━━━━━ Task data

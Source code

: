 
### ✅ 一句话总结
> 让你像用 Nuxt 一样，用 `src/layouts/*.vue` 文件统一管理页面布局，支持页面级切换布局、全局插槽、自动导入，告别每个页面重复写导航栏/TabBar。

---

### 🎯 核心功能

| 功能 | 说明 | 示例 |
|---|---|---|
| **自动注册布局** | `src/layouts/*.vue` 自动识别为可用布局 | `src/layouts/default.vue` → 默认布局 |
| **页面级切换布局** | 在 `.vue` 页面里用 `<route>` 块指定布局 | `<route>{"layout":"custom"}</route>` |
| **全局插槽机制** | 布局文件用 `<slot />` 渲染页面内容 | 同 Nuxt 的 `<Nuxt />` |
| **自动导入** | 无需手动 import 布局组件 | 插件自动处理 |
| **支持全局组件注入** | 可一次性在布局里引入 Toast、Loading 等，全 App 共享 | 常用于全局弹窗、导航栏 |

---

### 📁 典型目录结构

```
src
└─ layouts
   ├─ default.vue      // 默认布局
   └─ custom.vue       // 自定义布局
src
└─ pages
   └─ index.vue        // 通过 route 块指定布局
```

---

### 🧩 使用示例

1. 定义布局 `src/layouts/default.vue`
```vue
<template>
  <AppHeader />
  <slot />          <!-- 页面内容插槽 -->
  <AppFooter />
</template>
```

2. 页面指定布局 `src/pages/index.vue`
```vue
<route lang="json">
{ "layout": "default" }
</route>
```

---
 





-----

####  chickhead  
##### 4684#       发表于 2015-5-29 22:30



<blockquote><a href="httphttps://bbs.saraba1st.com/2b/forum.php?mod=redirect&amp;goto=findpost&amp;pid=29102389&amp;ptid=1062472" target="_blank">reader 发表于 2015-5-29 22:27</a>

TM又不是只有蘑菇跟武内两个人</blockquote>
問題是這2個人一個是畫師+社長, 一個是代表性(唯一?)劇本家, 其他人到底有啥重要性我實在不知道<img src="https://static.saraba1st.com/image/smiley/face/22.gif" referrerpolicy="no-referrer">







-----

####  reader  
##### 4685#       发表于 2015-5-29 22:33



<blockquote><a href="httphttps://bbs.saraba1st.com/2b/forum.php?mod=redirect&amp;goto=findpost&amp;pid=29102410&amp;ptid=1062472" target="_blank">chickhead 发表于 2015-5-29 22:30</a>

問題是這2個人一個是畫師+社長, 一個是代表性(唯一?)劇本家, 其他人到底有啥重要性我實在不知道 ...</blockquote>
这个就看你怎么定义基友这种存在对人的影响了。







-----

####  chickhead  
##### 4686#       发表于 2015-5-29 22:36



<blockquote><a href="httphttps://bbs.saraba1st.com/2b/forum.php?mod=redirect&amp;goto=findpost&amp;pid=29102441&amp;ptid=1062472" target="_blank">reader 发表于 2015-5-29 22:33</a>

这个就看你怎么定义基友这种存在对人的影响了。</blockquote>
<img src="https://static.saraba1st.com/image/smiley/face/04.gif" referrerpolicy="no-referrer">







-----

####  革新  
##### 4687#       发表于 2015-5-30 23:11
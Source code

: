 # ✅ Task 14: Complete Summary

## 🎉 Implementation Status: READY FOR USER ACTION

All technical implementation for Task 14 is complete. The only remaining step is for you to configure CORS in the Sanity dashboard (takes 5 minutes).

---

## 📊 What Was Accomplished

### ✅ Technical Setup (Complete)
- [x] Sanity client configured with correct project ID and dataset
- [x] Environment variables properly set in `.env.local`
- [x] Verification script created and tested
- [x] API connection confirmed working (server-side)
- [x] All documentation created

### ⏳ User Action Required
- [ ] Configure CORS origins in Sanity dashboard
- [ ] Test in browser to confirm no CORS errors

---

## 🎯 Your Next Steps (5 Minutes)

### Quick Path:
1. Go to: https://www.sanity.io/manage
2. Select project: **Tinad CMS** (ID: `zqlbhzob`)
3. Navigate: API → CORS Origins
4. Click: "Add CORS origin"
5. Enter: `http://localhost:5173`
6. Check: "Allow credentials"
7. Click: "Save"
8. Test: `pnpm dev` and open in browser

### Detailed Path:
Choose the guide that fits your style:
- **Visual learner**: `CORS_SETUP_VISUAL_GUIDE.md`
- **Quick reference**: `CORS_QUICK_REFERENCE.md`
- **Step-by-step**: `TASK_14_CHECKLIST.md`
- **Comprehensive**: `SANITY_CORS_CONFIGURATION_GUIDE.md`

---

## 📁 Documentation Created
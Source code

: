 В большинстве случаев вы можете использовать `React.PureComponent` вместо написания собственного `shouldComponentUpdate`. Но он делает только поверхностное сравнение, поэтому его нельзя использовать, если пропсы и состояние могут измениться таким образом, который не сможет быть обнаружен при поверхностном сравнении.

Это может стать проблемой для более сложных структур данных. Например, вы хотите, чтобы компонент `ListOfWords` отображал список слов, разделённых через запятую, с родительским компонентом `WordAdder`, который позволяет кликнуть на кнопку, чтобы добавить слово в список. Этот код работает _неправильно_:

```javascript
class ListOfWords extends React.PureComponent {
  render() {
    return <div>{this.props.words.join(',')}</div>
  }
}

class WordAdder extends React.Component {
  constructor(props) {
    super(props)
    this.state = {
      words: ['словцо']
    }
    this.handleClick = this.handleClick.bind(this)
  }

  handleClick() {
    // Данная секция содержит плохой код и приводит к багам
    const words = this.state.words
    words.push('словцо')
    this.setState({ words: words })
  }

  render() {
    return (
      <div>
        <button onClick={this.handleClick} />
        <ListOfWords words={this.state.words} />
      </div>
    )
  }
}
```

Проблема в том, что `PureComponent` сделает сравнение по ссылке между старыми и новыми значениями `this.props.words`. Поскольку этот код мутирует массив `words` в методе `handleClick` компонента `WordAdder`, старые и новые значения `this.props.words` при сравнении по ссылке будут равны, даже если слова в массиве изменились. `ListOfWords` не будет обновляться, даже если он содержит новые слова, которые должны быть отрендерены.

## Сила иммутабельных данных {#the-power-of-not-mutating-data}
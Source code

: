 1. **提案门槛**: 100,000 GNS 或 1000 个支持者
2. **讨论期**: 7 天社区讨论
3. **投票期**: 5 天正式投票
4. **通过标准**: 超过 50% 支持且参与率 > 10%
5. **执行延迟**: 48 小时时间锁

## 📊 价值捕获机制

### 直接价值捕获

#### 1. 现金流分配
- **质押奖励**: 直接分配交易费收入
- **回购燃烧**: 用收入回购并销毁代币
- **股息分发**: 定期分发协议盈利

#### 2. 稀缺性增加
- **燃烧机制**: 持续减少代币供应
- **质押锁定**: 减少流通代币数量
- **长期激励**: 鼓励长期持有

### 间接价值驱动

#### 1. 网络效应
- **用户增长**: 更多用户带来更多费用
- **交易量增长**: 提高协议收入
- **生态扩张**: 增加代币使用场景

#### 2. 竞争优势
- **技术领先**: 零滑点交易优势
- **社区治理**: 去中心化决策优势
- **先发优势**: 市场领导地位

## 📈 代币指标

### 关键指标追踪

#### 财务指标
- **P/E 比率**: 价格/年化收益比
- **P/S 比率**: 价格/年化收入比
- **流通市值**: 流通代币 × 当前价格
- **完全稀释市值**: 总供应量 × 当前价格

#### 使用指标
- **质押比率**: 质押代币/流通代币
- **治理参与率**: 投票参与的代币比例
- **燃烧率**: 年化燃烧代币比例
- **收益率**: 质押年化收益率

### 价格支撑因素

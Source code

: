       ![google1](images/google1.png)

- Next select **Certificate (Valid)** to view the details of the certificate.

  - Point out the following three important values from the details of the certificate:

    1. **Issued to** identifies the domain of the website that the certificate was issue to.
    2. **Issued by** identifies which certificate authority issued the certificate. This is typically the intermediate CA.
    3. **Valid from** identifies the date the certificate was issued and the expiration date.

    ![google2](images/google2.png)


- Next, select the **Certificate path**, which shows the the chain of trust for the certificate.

━━━━━━━━━━

Task brief> Say how many lines of the records include the string "Quick"; the number alone is enough.

Completed task> 2